§ AIM OF THE TASK: Copy each line of the data that has "TypeScript" in it.

§ DATA FOR THIS TASK:

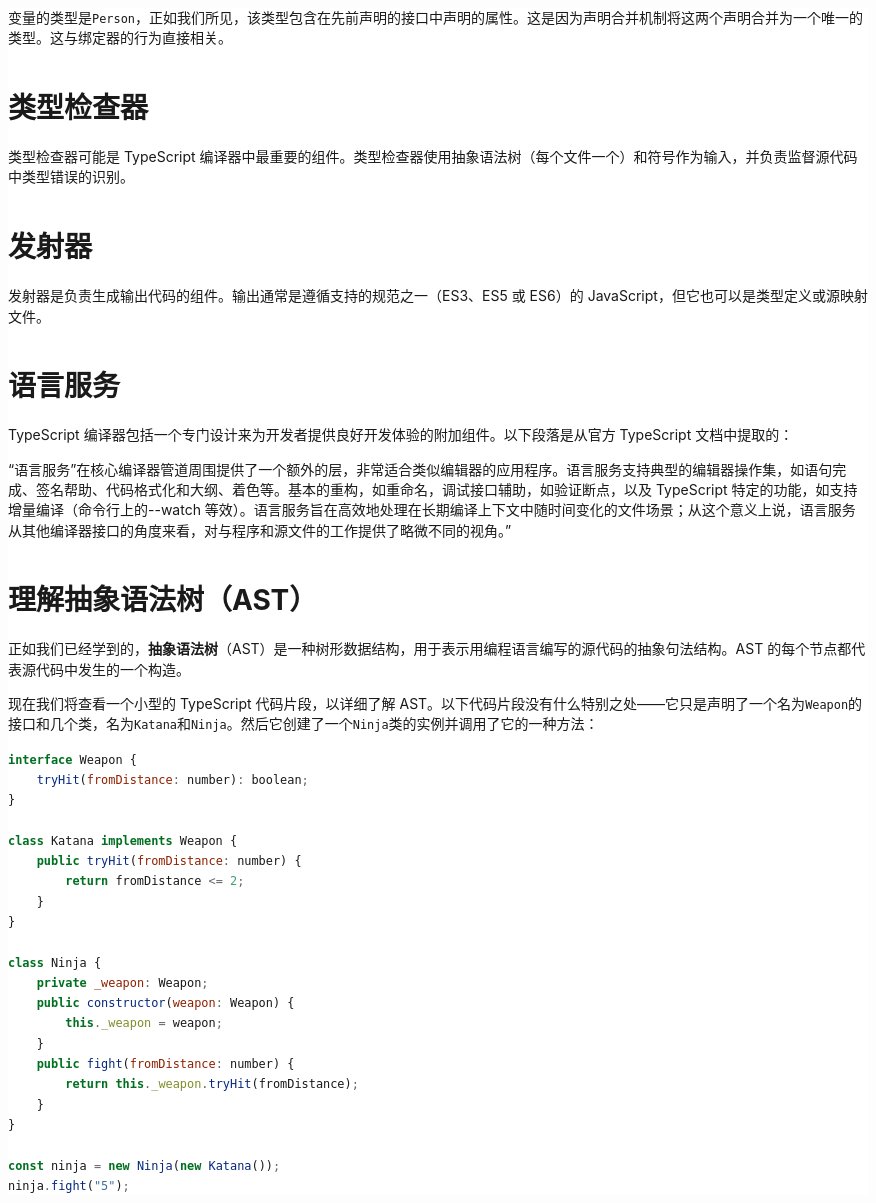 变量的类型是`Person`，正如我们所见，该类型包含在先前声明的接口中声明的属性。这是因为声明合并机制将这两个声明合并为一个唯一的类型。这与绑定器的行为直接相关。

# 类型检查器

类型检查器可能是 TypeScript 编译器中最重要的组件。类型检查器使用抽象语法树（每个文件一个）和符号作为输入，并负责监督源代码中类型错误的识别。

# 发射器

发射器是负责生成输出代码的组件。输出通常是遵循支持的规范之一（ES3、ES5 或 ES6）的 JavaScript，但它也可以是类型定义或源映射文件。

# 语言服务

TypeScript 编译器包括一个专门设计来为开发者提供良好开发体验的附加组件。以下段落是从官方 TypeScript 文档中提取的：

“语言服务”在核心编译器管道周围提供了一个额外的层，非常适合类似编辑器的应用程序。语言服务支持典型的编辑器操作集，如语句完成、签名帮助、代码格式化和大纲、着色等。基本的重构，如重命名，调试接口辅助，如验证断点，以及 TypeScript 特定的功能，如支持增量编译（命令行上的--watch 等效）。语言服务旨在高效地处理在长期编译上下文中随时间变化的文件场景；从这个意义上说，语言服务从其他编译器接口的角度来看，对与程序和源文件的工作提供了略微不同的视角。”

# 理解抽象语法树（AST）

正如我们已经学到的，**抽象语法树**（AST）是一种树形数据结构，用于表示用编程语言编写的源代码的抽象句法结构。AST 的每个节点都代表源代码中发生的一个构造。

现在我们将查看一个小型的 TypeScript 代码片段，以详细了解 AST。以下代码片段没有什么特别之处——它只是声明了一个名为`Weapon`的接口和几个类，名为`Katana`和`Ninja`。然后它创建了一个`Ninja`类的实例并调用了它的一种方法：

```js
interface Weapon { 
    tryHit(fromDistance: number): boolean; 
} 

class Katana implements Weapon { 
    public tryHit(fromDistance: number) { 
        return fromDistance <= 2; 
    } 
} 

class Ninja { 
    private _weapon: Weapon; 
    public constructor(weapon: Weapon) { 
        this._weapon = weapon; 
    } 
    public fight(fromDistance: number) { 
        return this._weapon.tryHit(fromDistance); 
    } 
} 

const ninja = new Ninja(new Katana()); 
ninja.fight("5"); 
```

* * *

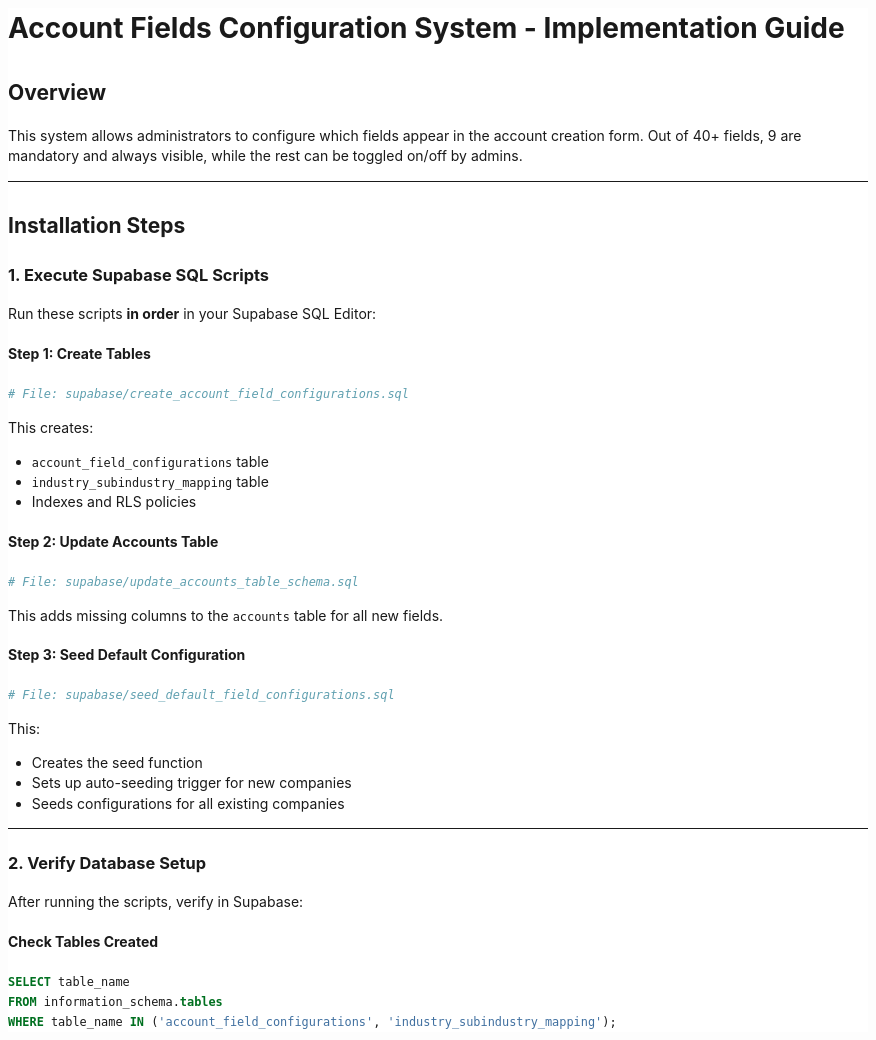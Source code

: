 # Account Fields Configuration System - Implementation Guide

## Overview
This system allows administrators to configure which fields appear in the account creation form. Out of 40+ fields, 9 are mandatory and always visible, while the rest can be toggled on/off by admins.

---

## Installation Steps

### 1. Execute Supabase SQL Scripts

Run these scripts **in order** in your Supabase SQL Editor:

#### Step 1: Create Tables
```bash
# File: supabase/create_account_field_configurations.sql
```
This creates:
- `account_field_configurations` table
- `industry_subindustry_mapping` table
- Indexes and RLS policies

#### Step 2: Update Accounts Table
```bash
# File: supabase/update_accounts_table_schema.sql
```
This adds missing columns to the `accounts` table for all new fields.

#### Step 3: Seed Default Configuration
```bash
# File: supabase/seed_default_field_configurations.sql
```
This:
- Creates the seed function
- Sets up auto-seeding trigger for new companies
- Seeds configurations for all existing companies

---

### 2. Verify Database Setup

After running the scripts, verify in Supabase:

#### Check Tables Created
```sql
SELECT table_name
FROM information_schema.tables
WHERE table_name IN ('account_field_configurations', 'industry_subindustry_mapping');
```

---

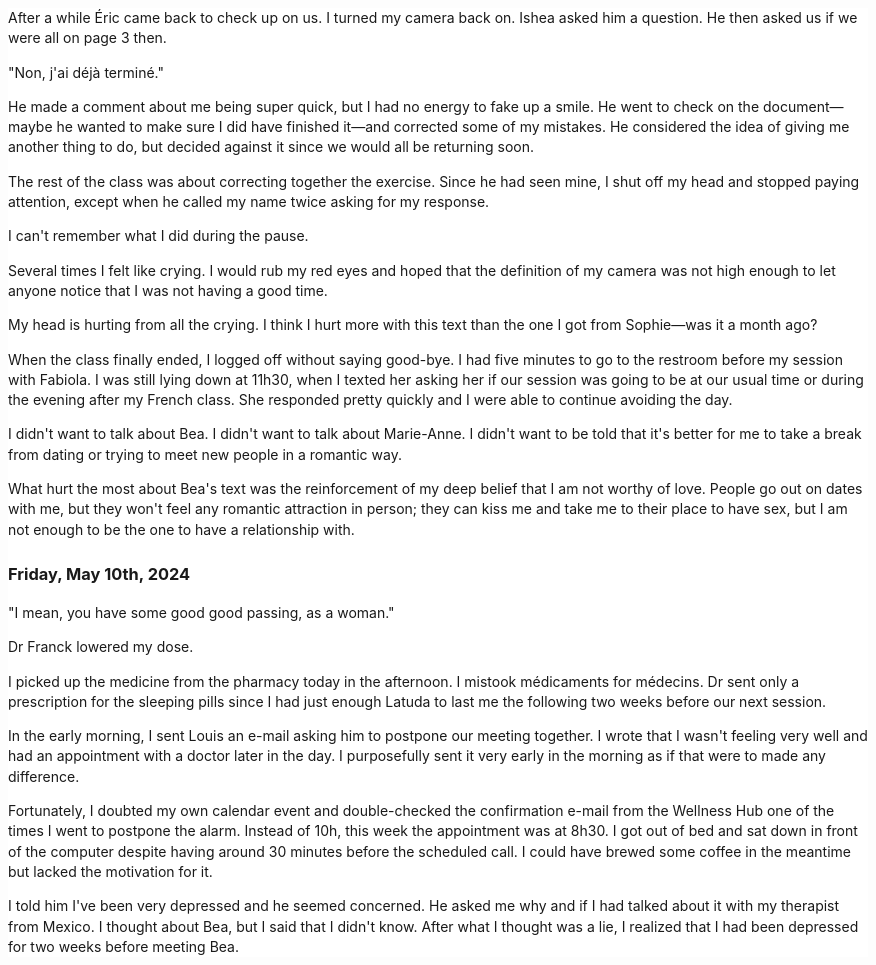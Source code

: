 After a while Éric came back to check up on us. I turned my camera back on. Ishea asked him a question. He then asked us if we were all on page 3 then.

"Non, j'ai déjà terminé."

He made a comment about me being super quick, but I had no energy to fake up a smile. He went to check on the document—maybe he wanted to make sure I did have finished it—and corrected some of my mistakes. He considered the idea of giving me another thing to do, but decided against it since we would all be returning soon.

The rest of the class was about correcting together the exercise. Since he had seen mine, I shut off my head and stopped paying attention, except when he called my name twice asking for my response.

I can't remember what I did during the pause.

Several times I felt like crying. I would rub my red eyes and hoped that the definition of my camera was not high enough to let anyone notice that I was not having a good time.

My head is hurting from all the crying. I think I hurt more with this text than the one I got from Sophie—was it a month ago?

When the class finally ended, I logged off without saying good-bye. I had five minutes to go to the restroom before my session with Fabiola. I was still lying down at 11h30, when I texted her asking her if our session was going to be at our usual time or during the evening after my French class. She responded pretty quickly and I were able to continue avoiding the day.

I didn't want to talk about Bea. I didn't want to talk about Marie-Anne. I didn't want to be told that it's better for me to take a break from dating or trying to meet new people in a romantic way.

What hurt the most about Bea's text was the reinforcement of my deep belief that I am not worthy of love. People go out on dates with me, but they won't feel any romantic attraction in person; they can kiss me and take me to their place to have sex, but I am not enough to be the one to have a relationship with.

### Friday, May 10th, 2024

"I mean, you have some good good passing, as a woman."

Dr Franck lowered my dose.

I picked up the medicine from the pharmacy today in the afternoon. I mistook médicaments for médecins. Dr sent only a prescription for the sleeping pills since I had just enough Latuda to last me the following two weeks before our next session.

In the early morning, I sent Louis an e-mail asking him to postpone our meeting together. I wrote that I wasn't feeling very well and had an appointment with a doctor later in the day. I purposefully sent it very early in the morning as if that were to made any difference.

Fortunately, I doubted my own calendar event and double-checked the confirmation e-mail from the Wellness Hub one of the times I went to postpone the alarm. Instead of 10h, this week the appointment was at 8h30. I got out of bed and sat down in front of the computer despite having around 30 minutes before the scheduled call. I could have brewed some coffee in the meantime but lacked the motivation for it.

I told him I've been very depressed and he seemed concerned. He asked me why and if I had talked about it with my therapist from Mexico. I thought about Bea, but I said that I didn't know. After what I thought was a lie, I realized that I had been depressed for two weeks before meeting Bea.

§ RESULT FOR THIS TASK:
类型检查器可能是 TypeScript 编译器中最重要的组件。类型检查器使用抽象语法树（每个文件一个）和符号作为输入，并负责监督源代码中类型错误的识别。
TypeScript 编译器包括一个专门设计来为开发者提供良好开发体验的附加组件。以下段落是从官方 TypeScript 文档中提取的：
“语言服务”在核心编译器管道周围提供了一个额外的层，非常适合类似编辑器的应用程序。语言服务支持典型的编辑器操作集，如语句完成、签名帮助、代码格式化和大纲、着色等。基本的重构，如重命名，调试接口辅助，如验证断点，以及 TypeScript 特定的功能，如支持增量编译（命令行上的--watch 等效）。语言服务旨在高效地处理在长期编译上下文中随时间变化的文件场景；从这个意义上说，语言服务从其他编译器接口的角度来看，对与程序和源文件的工作提供了略微不同的视角。”
现在我们将查看一个小型的 TypeScript 代码片段，以详细了解 AST。以下代码片段没有什么特别之处——它只是声明了一个名为`Weapon`的接口和几个类，名为`Katana`和`Ninja`。然后它创建了一个`Ninja`类的实例并调用了它的一种方法：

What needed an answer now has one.